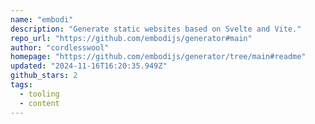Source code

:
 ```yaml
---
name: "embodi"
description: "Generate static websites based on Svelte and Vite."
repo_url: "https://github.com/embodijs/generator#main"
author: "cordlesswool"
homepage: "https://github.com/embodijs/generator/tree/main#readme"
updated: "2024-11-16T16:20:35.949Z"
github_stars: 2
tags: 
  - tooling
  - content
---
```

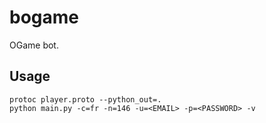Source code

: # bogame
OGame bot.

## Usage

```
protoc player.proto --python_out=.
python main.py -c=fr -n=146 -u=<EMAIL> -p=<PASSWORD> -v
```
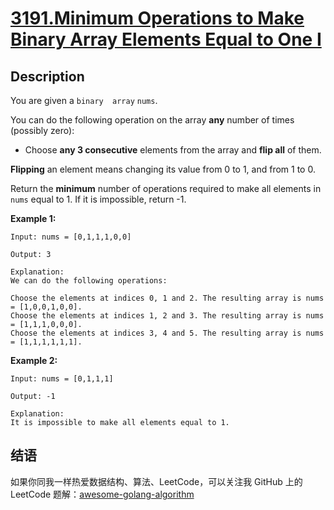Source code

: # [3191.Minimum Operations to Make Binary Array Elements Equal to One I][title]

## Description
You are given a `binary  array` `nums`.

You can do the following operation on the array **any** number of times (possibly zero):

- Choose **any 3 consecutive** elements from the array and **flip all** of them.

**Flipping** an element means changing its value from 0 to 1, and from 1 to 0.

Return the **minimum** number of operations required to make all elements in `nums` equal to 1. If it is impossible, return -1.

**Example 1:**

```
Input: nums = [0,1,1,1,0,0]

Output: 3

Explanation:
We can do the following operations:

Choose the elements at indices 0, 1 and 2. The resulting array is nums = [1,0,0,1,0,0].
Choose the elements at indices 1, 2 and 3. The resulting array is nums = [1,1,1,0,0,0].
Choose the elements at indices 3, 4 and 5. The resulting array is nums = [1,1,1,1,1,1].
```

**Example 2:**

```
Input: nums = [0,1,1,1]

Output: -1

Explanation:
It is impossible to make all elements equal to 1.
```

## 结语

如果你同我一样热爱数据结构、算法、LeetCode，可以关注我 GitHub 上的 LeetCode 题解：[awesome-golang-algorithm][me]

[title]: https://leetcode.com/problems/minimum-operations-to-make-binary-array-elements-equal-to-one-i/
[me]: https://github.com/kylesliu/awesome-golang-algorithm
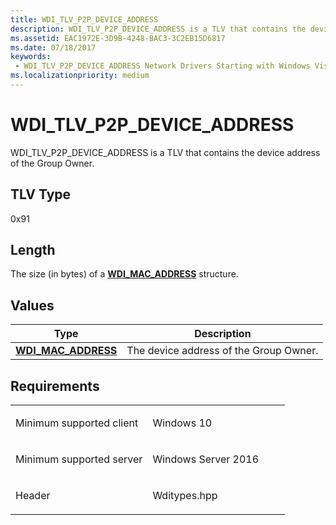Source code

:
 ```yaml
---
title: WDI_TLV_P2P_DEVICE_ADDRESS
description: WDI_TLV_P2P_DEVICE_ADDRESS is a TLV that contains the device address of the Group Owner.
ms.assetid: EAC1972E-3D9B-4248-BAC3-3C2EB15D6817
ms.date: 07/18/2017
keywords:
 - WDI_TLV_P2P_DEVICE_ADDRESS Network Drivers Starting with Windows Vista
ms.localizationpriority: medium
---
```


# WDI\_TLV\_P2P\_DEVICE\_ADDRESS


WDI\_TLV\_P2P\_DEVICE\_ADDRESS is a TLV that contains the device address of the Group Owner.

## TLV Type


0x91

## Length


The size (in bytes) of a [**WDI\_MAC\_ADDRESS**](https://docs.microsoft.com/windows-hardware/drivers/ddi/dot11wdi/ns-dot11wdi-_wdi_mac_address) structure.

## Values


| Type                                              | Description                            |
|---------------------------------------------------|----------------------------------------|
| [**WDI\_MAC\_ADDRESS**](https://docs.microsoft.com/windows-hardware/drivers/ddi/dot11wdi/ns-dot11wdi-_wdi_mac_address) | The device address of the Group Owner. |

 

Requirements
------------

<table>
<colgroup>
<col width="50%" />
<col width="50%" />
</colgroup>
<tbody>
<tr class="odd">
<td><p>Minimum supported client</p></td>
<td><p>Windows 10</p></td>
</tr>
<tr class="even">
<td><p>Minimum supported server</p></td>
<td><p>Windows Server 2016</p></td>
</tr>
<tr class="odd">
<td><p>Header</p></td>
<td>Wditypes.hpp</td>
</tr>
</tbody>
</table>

== Exercise aim ==
Scan the entries above for the word "https", then copy every line in which it occurs.

== Response for this exercise ==
repo_url: "https://github.com/embodijs/generator#main"
homepage: "https://github.com/embodijs/generator/tree/main#readme"
[title]: https://leetcode.com/problems/minimum-operations-to-make-binary-array-elements-equal-to-one-i/
[me]: https://github.com/kylesliu/awesome-golang-algorithm
The size (in bytes) of a [**WDI\_MAC\_ADDRESS**](https://docs.microsoft.com/windows-hardware/drivers/ddi/dot11wdi/ns-dot11wdi-_wdi_mac_address) structure.
| [**WDI\_MAC\_ADDRESS**](https://docs.microsoft.com/windows-hardware/drivers/ddi/dot11wdi/ns-dot11wdi-_wdi_mac_address) | The device address of the Group Owner. |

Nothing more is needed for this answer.